That led the engineer to believe Cylance was using the test to close the sale by providing files that other products wouldn’t detect—that is, bogus malware only Protect would catch.
Protect has been highly ranked by a number of industry analysts for its innovative approach to “advanced endpoint security,” the broad term used to describe products designed to stop modern malware and other threats to personal computers. Protect bases its detection and blocking of malware on machine learning technology. Rather than use heuristics that look for behaviors matching specific rules, Protect has been “trained” using “the DNA markers of 1 billion known bad and 1 billion known good files,” said Cylance’s vice president of product testing and industry relations, Chad Skipper. The company’s idea has drawn investors; in fact, the stakes in Cylance taken by venture capital firms thus far value the company at $1 billion.
One reason Cylance and other new malware protection contenders have drawn so much investment—over $1.8 billion in venture capital since 2014—is that the malware protection industry is ripe for disruption.
“I’ve always been of the opinion that the antivirus industry is a little weird compared to the rest of infosec,” said Carl Gottlieb, CTO of the UK-based security consulting firm Cognition. “It’s the one industry where if you talk to any end user, they pretty much hate the product they buy every year.”
But over the past year, competitors and testing companies have accused Cylance of using product tests that favor the company. These critics have also accused Cylance of using legal threats to block independent, competitive testing.
“Even if [Cylance products] score well in our tests,” said Peter Stelzhammer, co-founder of the testing organization AV-Comparatives, “they ‘trust’ only their own sponsored test, where they can dictate the methodology.”
Cylance executives, in turn, have accused some testing companies of running tests that inaccurately represent performance—or of outright “fraud,” as one Cylance exec has repeatedly asserted in blog posts and interviews.
In an interview with Ars, Cylance’s Skipper said that current malware testing was out of step with the real threats. “There are testing organizations that do see the need to change and are working to adapt their testing methodologies,” he said. “But there are others who are frankly pay-to-play and will do anything the vendor wants them to do when it comes to the testing. We’ve seen our software pirated, put in with an older version on purpose, a lack of updates, and those sorts of things.”
So Cylance has run a series of its own shootout events to prove the superiority of Protect—tests that at least one competitor has called out as being “unfair.”
Such concerns around anti-malware testing extend far beyond Cylance and have existed for years.
“Sometimes you see weird things,” remarked Luis Corrons, the chief technology officer of Panda Security, speaking broadly about the industry. “There are many ways to poison a test or try to influence it.”
Corrons and Righard Zwienenberg of ESET presented a paper at the Virus Bulletin Conference in October 2016 on the potential gaming anti-malware product tests. In it, they noted a few obvious examples. “Some testers organize their malware testbeds by naming the files by their hashes,” the two wrote. “There have been cases where products were not able to detect malware in a file with a ‘normal’ filename, while it was detected when the name of the file matched the file’s hash.”

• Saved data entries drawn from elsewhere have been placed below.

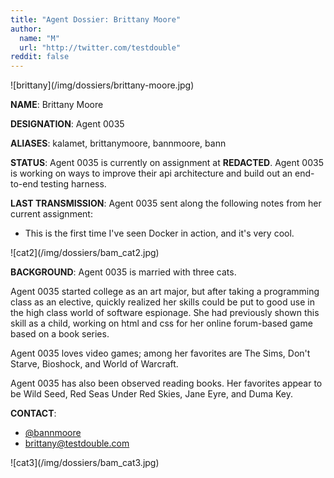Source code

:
 ```yaml
---
title: "Agent Dossier: Brittany Moore"
author:
  name: "M"
  url: "http://twitter.com/testdouble"
reddit: false
---
```

<photo>
	![brittany](/img/dossiers/brittany-moore.jpg)
</photo>

**NAME**: Brittany Moore

**DESIGNATION**: Agent 0035

**ALIASES**: kalamet, brittanymoore, bannmoore, bann

**STATUS**: Agent 0035 is currently on assignment at **REDACTED**. Agent 0035 is working on ways to improve their api architecture and build out an end-to-end testing harness.

**LAST TRANSMISSION**: Agent 0035 sent along the following notes from her current assignment:

- This is the first time I've seen Docker in action, and it's very cool.

<photo>
	![cat2](/img/dossiers/bam_cat2.jpg)
</photo>

**BACKGROUND**: Agent 0035 is married with three cats.

Agent 0035 started college as an art major, but after taking a programming class as an elective, quickly realized her skills could be put to good use in the high class world of software espionage. She had previously shown this skill as a child, working on html and css for her online forum-based game based on a book series.

Agent 0035 loves video games; among her favorites are The Sims, Don't Starve, Bioshock, and World of Warcraft.

Agent 0035 has also been observed reading books. Her favorites appear to be Wild Seed, Red Seas Under Red Skies, Jane Eyre, and Duma Key.

**CONTACT**:

- [@bannmoore](http://twitter.com/bannmoore)
- [brittany@testdouble.com](mailto:brittany@testdouble.com)

<photo>
	![cat3](/img/dossiers/bam_cat3.jpg)
</photo>
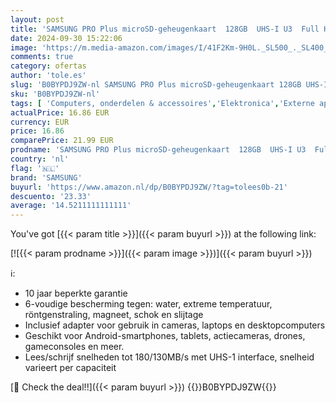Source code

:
 ```yaml
---
layout: post
title: 'SAMSUNG PRO Plus microSD-geheugenkaart  128GB  UHS-I U3  Full HD & 4K UHD  180 MB/s lezen  130 MB/s schrijven  voor smartphone  drone of action-cam  incl. SD-adapter  MB-MD128SA/EU'
date: 2024-09-30 15:22:06
image: 'https://m.media-amazon.com/images/I/41F2Km-9H0L._SL500_._SL400_.jpg'
comments: true
category: ofertas
author: 'tole.es'
slug: 'B0BYPDJ9ZW-nl SAMSUNG PRO Plus microSD-geheugenkaart 128GB UHS-I U3 Full...'
sku: 'B0BYPDJ9ZW-nl'
tags: [ 'Computers, onderdelen & accessoires','Elektronica','Externe apparaten & dataopslag','Gegevensopslag','Geheugenkaarten','MicroSD-geheugenkaarten','samsung','🇳🇱', ]
actualPrice: 16.86 EUR
currency: EUR
price: 16.86
comparePrice: 21.99 EUR
prodname: 'SAMSUNG PRO Plus microSD-geheugenkaart  128GB  UHS-I U3  Full HD & 4K UHD  180 MB/s lezen  130 MB/s schrijven  voor smartphone  drone of action-cam  incl. SD-adapter  MB-MD128SA/EU'
country: 'nl'
flag: '🇳🇱'
brand: 'SAMSUNG'
buyurl: 'https://www.amazon.nl/dp/B0BYPDJ9ZW/?tag=tolees0b-21'
descuento: '23.33'
average: '14.5211111111111'
---
```


You've got [{{< param title >}}]({{< param buyurl >}}) at the following link:

[![{{< param prodname >}}]({{< param image >}})]({{< param buyurl >}})

ℹ️:

- 10 jaar beperkte garantie
- 6-voudige bescherming tegen: water, extreme temperatuur, röntgenstraling, magneet, schok en slijtage
- Inclusief adapter voor gebruik in cameras, laptops en desktopcomputers
- Geschikt voor Android-smartphones, tablets, actiecameras, drones, gameconsoles en meer.
- Lees/schrijf snelheden tot 180/130MB/s met UHS-1 interface, snelheid varieert per capaciteit

[🛒 Check the deal!!]({{< param buyurl >}})
{{<world>}}B0BYPDJ9ZW{{</world>}}
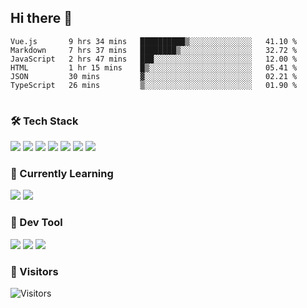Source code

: ## Hi there 👋

<table>
<!--START_SECTION:waka-->

```text
Vue.js       9 hrs 34 mins   ██████████▒░░░░░░░░░░░░░░   41.10 %
Markdown     7 hrs 37 mins   ████████▒░░░░░░░░░░░░░░░░   32.72 %
JavaScript   2 hrs 47 mins   ███░░░░░░░░░░░░░░░░░░░░░░   12.00 %
HTML         1 hr 15 mins    █▒░░░░░░░░░░░░░░░░░░░░░░░   05.41 %
JSON         30 mins         ▓░░░░░░░░░░░░░░░░░░░░░░░░   02.21 %
TypeScript   26 mins         ▒░░░░░░░░░░░░░░░░░░░░░░░░   01.90 %
```

<!--END_SECTION:waka-->
</table>

### 🛠 Tech Stack

![](https://img.shields.io/badge/HTML5-black?style=flat&logo=html5)
![](https://img.shields.io/badge/CSS3-black?style=flat&logo=css3)
![](https://img.shields.io/badge/Javascript-black?style=flat&logo=javascript)
![](https://img.shields.io/badge/Vue-black?style=flat&logo=vuedotjs)
![](https://img.shields.io/badge/node.js-black?style=flat&logo=nodedotjs)
![](https://img.shields.io/badge/MangoDB-black?style=flat&logo=mongodb)
![](https://img.shields.io/badge/MySQL-black?style=flat&logo=mysql)

### 📖 Currently Learning

![](https://img.shields.io/badge/TypeScript-black?style=flat&logo=typescript)
![](https://img.shields.io/badge/React-black?style=flat&logo=react)

### 📏 Dev Tool

<!-- <img src="https://media.giphy.com/media/SWoSkN6DxTszqIKEqv/giphy.gif" align="right" height="275" /> -->
![](https://img.shields.io/badge/Editor-VSCode-blue?style=flat-square&logo=visual-studio-code&logoColor=blue)
![](https://img.shields.io/badge/IDE-WebStorm-orange?style=flat-square&logo=webstorm&logoColor=white)
![](https://img.shields.io/badge/API-Postman-blue?style=flat-square&logo=postman&logoColor=orange)

### 🔆 Visitors
![Visitors](https://count.getloli.com/get/@imxxxx?theme=rule34)
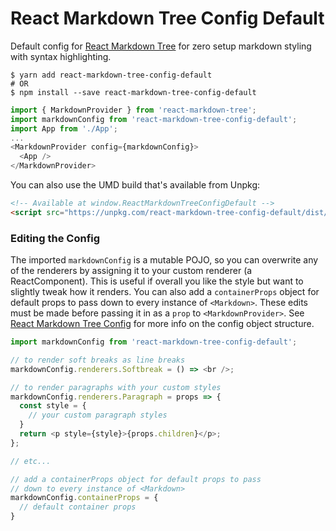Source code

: # React Markdown Tree Config Default

Default config for [React Markdown Tree](https://github.com/rafrex/react-markdown-tree) for zero setup markdown styling with syntax highlighting.

```shell
$ yarn add react-markdown-tree-config-default
# OR
$ npm install --save react-markdown-tree-config-default
```

```js
import { MarkdownProvider } from 'react-markdown-tree';
import markdownConfig from 'react-markdown-tree-config-default';
import App from './App';
...
<MarkdownProvider config={markdownConfig}>
  <App />
</MarkdownProvider>
```

You can also use the UMD build that's available from Unpkg:
```html
<!-- Available at window.ReactMarkdownTreeConfigDefault -->
<script src="https://unpkg.com/react-markdown-tree-config-default/dist/react-markdown-tree-config-default.min.js"></script>
```

### Editing the Config

The imported `markdownConfig` is a mutable POJO, so you can overwrite any of the renderers by assigning it to your custom renderer (a ReactComponent). This is useful if overall you like the style but want to slightly tweak how it renders. You can also add a `containerProps` object for default props to pass down to every instance of `<Markdown>`. These edits must be made before passing it in as a `prop` to `<MarkdownProvider>`. See [React Markdown Tree Config](https://github.com/rafrex/react-markdown-tree#config-object) for more info on the config object structure.
```js
import markdownConfig from 'react-markdown-tree-config-default';

// to render soft breaks as line breaks
markdownConfig.renderers.Softbreak = () => <br />;

// to render paragraphs with your custom styles
markdownConfig.renderers.Paragraph = props => {
  const style = {
    // your custom paragraph styles
  }
  return <p style={style}>{props.children}</p>;
};

// etc...

// add a containerProps object for default props to pass
// down to every instance of <Markdown>
markdownConfig.containerProps = {
  // default container props
}
```
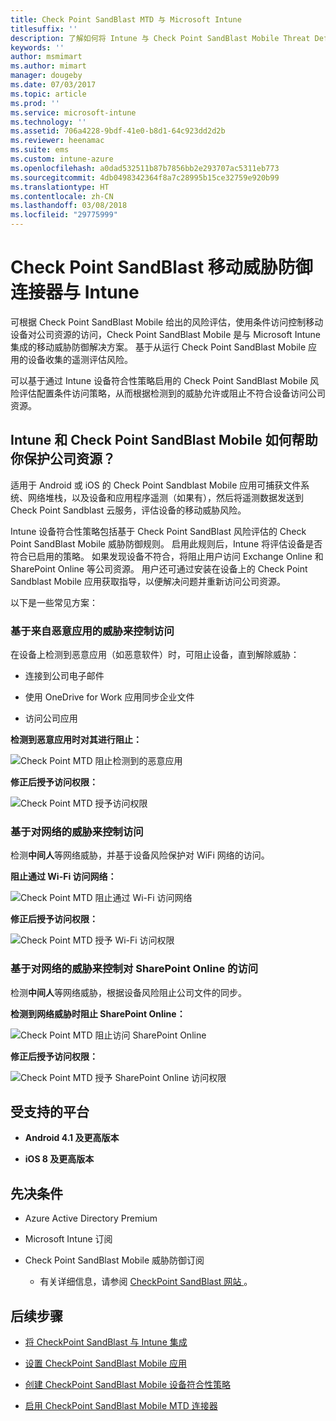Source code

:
 ```yaml
---
title: Check Point SandBlast MTD 与 Microsoft Intune
titlesuffix: ''
description: 了解如何将 Intune 与 Check Point SandBlast Mobile Threat Defense 相集成以控制移动设备对公司资源的访问。
keywords: ''
author: msmimart
ms.author: mimart
manager: dougeby
ms.date: 07/03/2017
ms.topic: article
ms.prod: ''
ms.service: microsoft-intune
ms.technology: ''
ms.assetid: 706a4228-9bdf-41e0-b8d1-64c923dd2d2b
ms.reviewer: heenamac
ms.suite: ems
ms.custom: intune-azure
ms.openlocfilehash: a0dad532511b87b7856bb2e293707ac5311eb773
ms.sourcegitcommit: 4db0498342364f8a7c28995b15ce32759e920b99
ms.translationtype: HT
ms.contentlocale: zh-CN
ms.lasthandoff: 03/08/2018
ms.locfileid: "29775999"
---
```

# <a name="check-point-sandblast-mobile-threat-defense-connector-with-intune"></a>Check Point SandBlast 移动威胁防御连接器与 Intune

可根据 Check Point SandBlast Mobile 给出的风险评估，使用条件访问控制移动设备对公司资源的访问，Check Point SandBlast Mobile 是与 Microsoft Intune 集成的移动威胁防御解决方案。 基于从运行 Check Point SandBlast Mobile 应用的设备收集的遥测评估风险。

可以基于通过 Intune 设备符合性策略启用的 Check Point SandBlast Mobile 风险评估配置条件访问策略，从而根据检测到的威胁允许或阻止不符合设备访问公司资源。

## <a name="how-do-intune-and-check-point-sandblast-mobile-help-protect-your-company-resources"></a>Intune 和 Check Point SandBlast Mobile 如何帮助你保护公司资源？

适用于 Android 或 iOS 的 Check Point Sandblast Mobile 应用可捕获文件系统、网络堆栈，以及设备和应用程序遥测（如果有），然后将遥测数据发送到 Check Point Sandblast 云服务，评估设备的移动威胁风险。

Intune 设备符合性策略包括基于 Check Point SandBlast 风险评估的 Check Point SandBlast Mobile 威胁防御规则。 启用此规则后，Intune 将评估设备是否符合已启用的策略。 如果发现设备不符合，将阻止用户访问 Exchange Online 和 SharePoint Online 等公司资源。 用户还可通过安装在设备上的 Check Point Sandblast Mobile 应用获取指导，以便解决问题并重新访问公司资源。

<!-- ## Sample scenarios 
closing syntax for comment above is missing. Please insert closing syntax at intended location. -->

以下是一些常见方案：

### <a name="control-access-based-on-threats-from-malicious-apps"></a>基于来自恶意应用的威胁来控制访问

在设备上检测到恶意应用（如恶意软件）时，可阻止设备，直到解除威胁：

-   连接到公司电子邮件

-   使用 OneDrive for Work 应用同步企业文件

-   访问公司应用

**检测到恶意应用时对其进行阻止：**

![Check Point MTD 阻止检测到的恶意应用](./media/checkpoint-MTD-2.PNG)

**修正后授予访问权限：**

![Check Point MTD 授予访问权限](./media/checkpoint-MTD-3.PNG)

### <a name="control-access-based-on-threat-to-network"></a>基于对网络的威胁来控制访问

检测**中间人**等网络威胁，并基于设备风险保护对 WiFi 网络的访问。

**阻止通过 Wi-Fi 访问网络：**

![Check Point MTD 阻止通过 Wi-Fi 访问网络](./media/checkpoint-MTD-4.PNG)

**修正后授予访问权限：**

![Check Point MTD 授予 Wi-Fi 访问权限](./media/checkpoint-MTD-5.PNG)

### <a name="control-access-to-sharepoint-online-based-on-threat-to-network"></a>基于对网络的威胁来控制对 SharePoint Online 的访问

检测**中间人**等网络威胁，根据设备风险阻止公司文件的同步。

**检测到网络威胁时阻止 SharePoint Online：**

![Check Point MTD 阻止访问 SharePoint Online](./media/checkpoint-MTD-6.PNG)

**修正后授予访问权限：**

![Check Point MTD 授予 SharePoint Online 访问权限](./media/checkpoint-MTD-7.PNG)

## <a name="supported-platforms"></a>受支持的平台

-   **Android 4.1 及更高版本**

-   **iOS 8 及更高版本**

## <a name="pre-requisites"></a>先决条件

-   Azure Active Directory Premium

-   Microsoft Intune 订阅

-   Check Point SandBlast Mobile 威胁防御订阅
    -   有关详细信息，请参阅 [CheckPoint SandBlast 网站 ](https://www.checkpoint.com/)。

## <a name="next-steps"></a>后续步骤

- [将 CheckPoint SandBlast 与 Intune 集成](checkpoint-sandblast-mobile-mtd-connector-integration.md)

- [设置 CheckPoint SandBlast Mobile 应用](mtd-apps-ios-app-configuration-policy-add-assign.md)

- [创建 CheckPoint SandBlast Mobile 设备符合性策略](mtd-device-compliance-policy-create.md)

- [启用 CheckPoint SandBlast Mobile MTD 连接器](mtd-connector-enable.md)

In short, this is an industry where it can be hard to know the “objective truth”—or if such a thing even exists.
Packing it in
The case against Cylance turns on the practice of “re-packing” existing malware samples—essentially turning them into “fresh” malware. Rather than passing prospective customers raw malware samples to test, Cylance first alters the files using software utilities commonly referred to as “packers.” Packers convert executable files into self-extracting archives or otherwise obscure their executable code.
Packers have been used by some software developers (and malware authors) for over a decade to reduce the files needed for an application down to one, to control software licensing, or to defeat reverse-engineering or signature-based detection by changing the checksum value (“hash”) of the file in question—which may allow malware to slip past signature-based file checks.
Cylance executives said that they have used packing utilities to create “mutated” malware for testing, including some of the samples used in the company’s “Unbelievable” demos. “We do exactly what the enemy does,” said Skipper. “They share malware and repackage that malware to evade signature-based detection.”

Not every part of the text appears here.